I don't know what to tell you. i wasn't even thinking about 4E when it happened. I was, as I said, perusing the 3.0 DMG, mostly trying to decide whether I wanted to work with 3E or 2E to try and get a game off the ground, and ran across the section on asian weapons, guns and lasers. I literally stopped reading and ran to get my 4E DMG and check and see if there were guns in there -- not because I was looking to take a shot at 4E, but because as much as I don't like the way the game is built from the players' rules perspective, I do like the 4E DMG (both as a guide to running a certain kind of D&D and from a technical, utility perspective) and I wanted to know if that little tidbit that has always been there was in fact there in the 4E DMG.
Like a lot of folks here, I have been gaming for decades, the majority of it with one version of D&D or another. Modelling guns/lasers/cyborg dinos in the rules isn't the issue; me personally needing to be told it's okay to have guns/lasers/cyborg dinos in my game isn't the issue. I am a verteran gamer. I can do those things and not feel bad about it.
The issue -- and I'll try and use a little less hyperbole now that it's not 2 AM -- is simply that 4E feels more limited, more tightly focussed, more gamey and less simmy in its core set than any other edition.
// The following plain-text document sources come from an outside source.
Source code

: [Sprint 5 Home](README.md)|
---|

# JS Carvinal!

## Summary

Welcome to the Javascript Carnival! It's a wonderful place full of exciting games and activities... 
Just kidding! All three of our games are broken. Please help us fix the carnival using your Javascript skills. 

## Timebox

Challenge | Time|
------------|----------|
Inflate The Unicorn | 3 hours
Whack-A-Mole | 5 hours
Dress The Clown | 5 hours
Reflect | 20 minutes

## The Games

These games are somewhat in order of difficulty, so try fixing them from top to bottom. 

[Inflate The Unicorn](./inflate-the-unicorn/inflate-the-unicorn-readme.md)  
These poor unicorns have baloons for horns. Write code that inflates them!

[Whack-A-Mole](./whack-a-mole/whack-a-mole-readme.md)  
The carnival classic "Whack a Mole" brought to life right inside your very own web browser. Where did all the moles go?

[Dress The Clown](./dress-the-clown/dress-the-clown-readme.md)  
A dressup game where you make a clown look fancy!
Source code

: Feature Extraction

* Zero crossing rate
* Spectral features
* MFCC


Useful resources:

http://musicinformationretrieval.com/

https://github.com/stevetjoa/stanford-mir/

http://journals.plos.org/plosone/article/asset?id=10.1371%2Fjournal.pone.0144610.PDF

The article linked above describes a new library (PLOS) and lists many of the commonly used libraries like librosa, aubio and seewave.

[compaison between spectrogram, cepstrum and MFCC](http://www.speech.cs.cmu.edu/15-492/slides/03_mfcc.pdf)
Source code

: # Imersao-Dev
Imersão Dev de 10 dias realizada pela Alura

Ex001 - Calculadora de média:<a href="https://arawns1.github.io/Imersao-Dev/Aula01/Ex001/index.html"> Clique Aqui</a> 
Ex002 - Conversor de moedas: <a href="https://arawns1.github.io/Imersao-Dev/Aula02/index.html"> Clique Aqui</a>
For me, obviously, this is a bad thing. And just as obviously, for some it is a good thing (likely because they prefer the style of play and scope of meta-genre 4e aims for and hits dead on).
I don't hate 4E, i just don't like its focus. If a 3rd party publisher or WotC provides some well written, well designed book that shifts or broadens the game away from the core's tight focus on cinematic action/tactical skirmishing, I'll likely run the game. When there's a collection of classes and/or powers that differentiates characters and roles more, that supports my preferred play style, I'll be happy to become a fan of the game. It just seems like something of a waste to try and shoehorn 4E characters, as they are designed in the core, into the kind of game I prefer to run. That's not an attack on 4E, it's just a fact of where my preferences and those of the designers don't mesh particularly well.
And ultimately the only reason it troubles me is that it's easier to find people to play the current edition of D&D than it is to find people to play an older edition. Not objective, I know, but whatcha gonna do?